Стихи детские по внутреннему тону своему. Как ребенок всегда находит повод развлечься, так все веселит и Головину. Образы возникают мгновенно, с чудесной легкостью. Сравнения перебивают сравнения. «Рифмованные небылицы», – говорит сам поэт о своих стихах… Об Ахматовой нет и воспоминанья. Скорей приходит на ум Поплавский, – точнее, текст стихов Поплавского, без его глубоко-гармонического напева. У Головиной напев свой.

Начало многообещающее. Подождем продолжения. В книге Головиной есть то, чего не хватает многим поэтам, бесконечно более умудренным или искушенным: молодость.

В заключение, приведу переданные мне французские стихи одного русского мальчика.

Автору лет пятнадцать. Он учится во французском лицее. Очевидно, на уроке только что читали Ронсара и поэтов его плеяды. Сонет явно навеян знаменитым сонетом Дю-Беллэ о «счастливом Улиссе». Кое-какие выражения прямо оттуда заимствованы. Но целое вполне самостоятельно:

Ulysse après vingt ans terminé son voyage, Car les vents plus clements le laissèrent enfin Reprendre vers son ile un hasardeux chemin Et pouvoir vivre heureux du bonheur des vrais sages. Mais moi, refugie, sans perdre mon courage, J’attends depuis longtemps le radieux matin Où de ce long exil j’apercevrai la fin Et pourrai retourner dans mon petit village. Je ne la connais pas, mais j’aime la Russie. Est-il donc un humain n’aimant pas sa Patrie? Je me trouve bien là, mais on est mieux chez soi, Mais je te dois la vie, o grande bienfaitrice, Tout mon coeur te benit, France consolatrice, Mais mon pays lointain, je le prefère à toi.

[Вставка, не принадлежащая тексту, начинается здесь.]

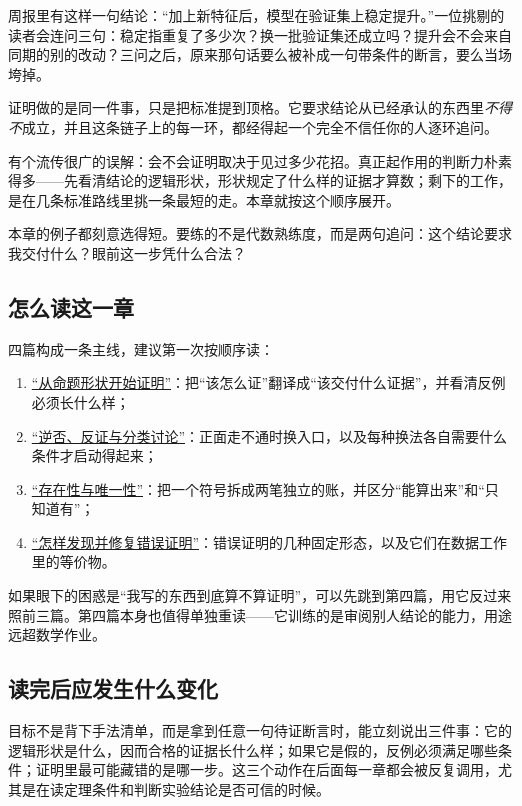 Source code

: 周报里有这样一句结论：``加上新特征后，模型在验证集上稳定提升。''一位挑剔的读者会连问三句：稳定指重复了多少次？换一批验证集还成立吗？提升会不会来自同期的别的改动？三问之后，原来那句话要么被补成一句带条件的断言，要么当场垮掉。

证明做的是同一件事，只是把标准提到顶格。它要求结论从已经承认的东西里\emph{不得不}成立，并且这条链子上的每一环，都经得起一个完全不信任你的人逐环追问。

有个流传很广的误解：会不会证明取决于见过多少花招。真正起作用的判断力朴素得多——先看清结论的逻辑形状，形状规定了什么样的证据才算数；剩下的工作，是在几条标准路线里挑一条最短的走。本章就按这个顺序展开。

本章的例子都刻意选得短。要练的不是代数熟练度，而是两句追问：这个结论要求我交付什么？眼前这一步凭什么合法？

\subsection{怎么读这一章}

四篇构成一条主线，建议第一次按顺序读：

\begin{enumerate}
\tightlist
\item \hyperref[sec:01-Mathematical-Language/03-Proof-Techniques/01]{``从命题形状开始证明''}：把``该怎么证''翻译成``该交付什么证据''，并看清反例必须长什么样；
\item \hyperref[sec:01-Mathematical-Language/03-Proof-Techniques/02]{``逆否、反证与分类讨论''}：正面走不通时换入口，以及每种换法各自需要什么条件才启动得起来；
\item \hyperref[sec:01-Mathematical-Language/03-Proof-Techniques/03]{``存在性与唯一性''}：把一个符号拆成两笔独立的账，并区分``能算出来''和``只知道有''；
\item \hyperref[sec:01-Mathematical-Language/03-Proof-Techniques/04]{``怎样发现并修复错误证明''}：错误证明的几种固定形态，以及它们在数据工作里的等价物。
\end{enumerate}

如果眼下的困惑是``我写的东西到底算不算证明''，可以先跳到第四篇，用它反过来照前三篇。第四篇本身也值得单独重读——它训练的是审阅别人结论的能力，用途远超数学作业。

\subsection{读完后应发生什么变化}

目标不是背下手法清单，而是拿到任意一句待证断言时，能立刻说出三件事：它的逻辑形状是什么，因而合格的证据长什么样；如果它是假的，反例必须满足哪些条件；证明里最可能藏错的是哪一步。这三个动作在后面每一章都会被反复调用，尤其是在读定理条件和判断实验结论是否可信的时候。
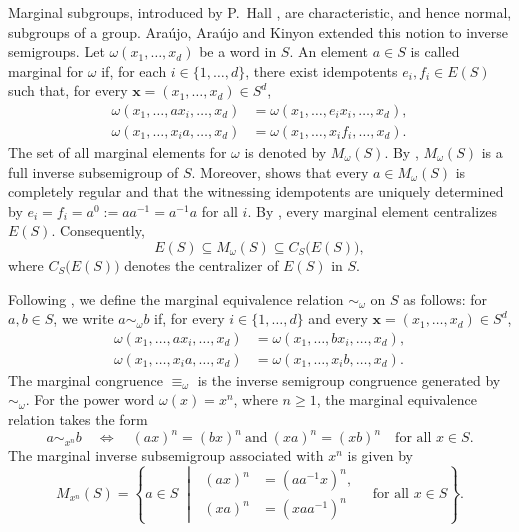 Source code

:\documentclass[11pt,a4paper,reqno]{amsart}
\newcommand{\Mn}{M_{x^n}}
\newcommand{\cent}[1]{C_{#1}\bigl(E(#1)\bigr)}
\numberwithin{equation}{section}
\begin{document}
Marginal subgroups, introduced by P.~Hall \cite{Hall}, are characteristic, and hence normal, subgroups of a group. Ara\'ujo, Ara\'ujo and Kinyon \cite{AAK} extended this notion to inverse semigroups. Let $\omega(x_1,\ldots,x_d)$ be a word in $S$. An element $a\in S$ is called marginal for $\omega$ if, for each $i\in\{1,\ldots,d\}$, there exist idempotents $e_i,f_i\in E(S)$ such that, for every $\boldsymbol{x}=(x_1,\ldots,x_d)\in S^d$,
\begin{align}
\omega(x_1,\ldots,ax_i,\ldots,x_d) & = \omega(x_1,\ldots,e_ix_i,\ldots,x_d), \label{eq:def-left}\\
\omega(x_1,\ldots,x_ia,\ldots,x_d) & = \omega(x_1,\ldots,x_if_i,\ldots,x_d). \label{eq:def-right}
\end{align}
The set of all marginal elements for $\omega$ is denoted by $M_\omega(S)$. By \cite[Theorem~1]{AAK}, $M_\omega(S)$ is a full inverse subsemigroup of $S$. Moreover, \cite[Lemma~4]{AAK} shows that every $a\in M_\omega(S)$ is completely regular and that the witnessing idempotents are uniquely determined by $e_i=f_i=a^0:=aa^{-1}=a^{-1}a$ for all $i$. By \cite[Lemma~6]{AAK}, every marginal element centralizes $E(S)$. Consequently,
\begin{equation}\label{eq:bounds}
E(S)\subseteq M_\omega(S)\subseteq \cent S,
\end{equation}
where $\cent S$ denotes the centralizer of $E(S)$ in $S$.


Following \cite[Section 5]{AAK}, we define the marginal equivalence relation $\sim_\omega$ on $S$ as follows: for $a,b\in S$,
we write $a\sim_\omega b$ if, for every $i\in\{1,\ldots,d\}$ and every
$\boldsymbol{x}=(x_1,\ldots,x_d)\in S^d$,
\[
\begin{aligned}
\omega(x_1,\ldots,ax_i,\ldots,x_d) &=\omega(x_1,\ldots,bx_i,\ldots,x_d),\\
\omega(x_1,\ldots,x_i a,\ldots,x_d) &=\omega(x_1,\ldots,x_i b,\ldots,x_d).
\end{aligned}
\]
The marginal congruence $\equiv_\omega$ is the inverse semigroup congruence generated by $\sim_\omega$. For the power word $\omega(x)=x^n$, where $n\ge1$, the marginal
equivalence relation takes the form
\[
a\sim_{x^n}b \quad\Longleftrightarrow\quad (ax)^n=(bx)^n \ \text{and}\ (xa)^n=(xb)^n \quad\text{for all }x\in S.
\]
The marginal inverse subsemigroup associated with $x^n$ is given by
\begin{equation}\label{eq:power-margin}
\Mn(S)=
\left\{
a\in S \;\middle|\;
\begin{aligned}
(ax)^n&=(aa^{-1}x)^n,\\
(xa)^n&=(xaa^{-1})^n
\end{aligned}
\quad\text{for all }x\in S
\right\}.
\end{equation}
\end{document}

Пусть о поэтическом таланте юного автора каждый судит по-своему. Отрадно во всяком случае то, что наша здешняя «смена», будто бы уже денационализированная, бывает иногда настроена именно так, а не иначе.

По поводу «нового» человека

I

Толки и речи о «новых» людях стары, как свет.

Каждое поколение предъявляет претензию на новизну, – претензию, наполовину основательную (поскольку каждое поколение приносит с собой свои настроения или идеи), наполовину вздорную (поскольку человек остается, в сущности, все тем же). О новых людях говорили в шестидесятых с такой же запальчивостью, с таким же жаром, как в начале нашего века; там резали лягушек, тут искали «красоты» и ходили в театр Комиссаржевской, но и нигилисты, и декаденты верили, главным образом, в себя, в то, что именно им суждено обогатить мир чем-то неслыханным, плодотворным, важным, – таким, от чего никто уже не отречется… Это черта общечеловеческая, вовсе не только наша, российская. Кто следит, например, за французской литературой, знает, конечно, с каким заносчивым самоупоением многие молодые французские писатели склоняют на все лады эти два слова «notre generation»[1], какое высокомерие вкладывают они иногда в это понятие. Будто не у каждого человека есть своя «generation»[2], будто не всем когда-то было двадцать лет и будет шестьдесят. Будто молодостью можно хвастаться. Будто, вообще, дети всегда умнее или внутренне-свободнее, или дальновиднее, или даровитее отцов. Кстати, если бы это было так, самовлюбленные юноши оказались бы жестоки не только к старшим, но и к самим себе: у них тоже будут свои «дети», которые от них же научатся считать себя небывало-новыми… Но это не так, – и Вольтер правильно заметил на старости лет, что «история учит человека “скромности». Не стану, впрочем, на этих общих наблюдениях и соображениях задерживаться. Остановился я на них только мимоходом, – лишь для того, чтобы отметить постоянную, упорную, несмотря на уроки прошлого, очевидно, неискоренимую веру людей в свое «обновление».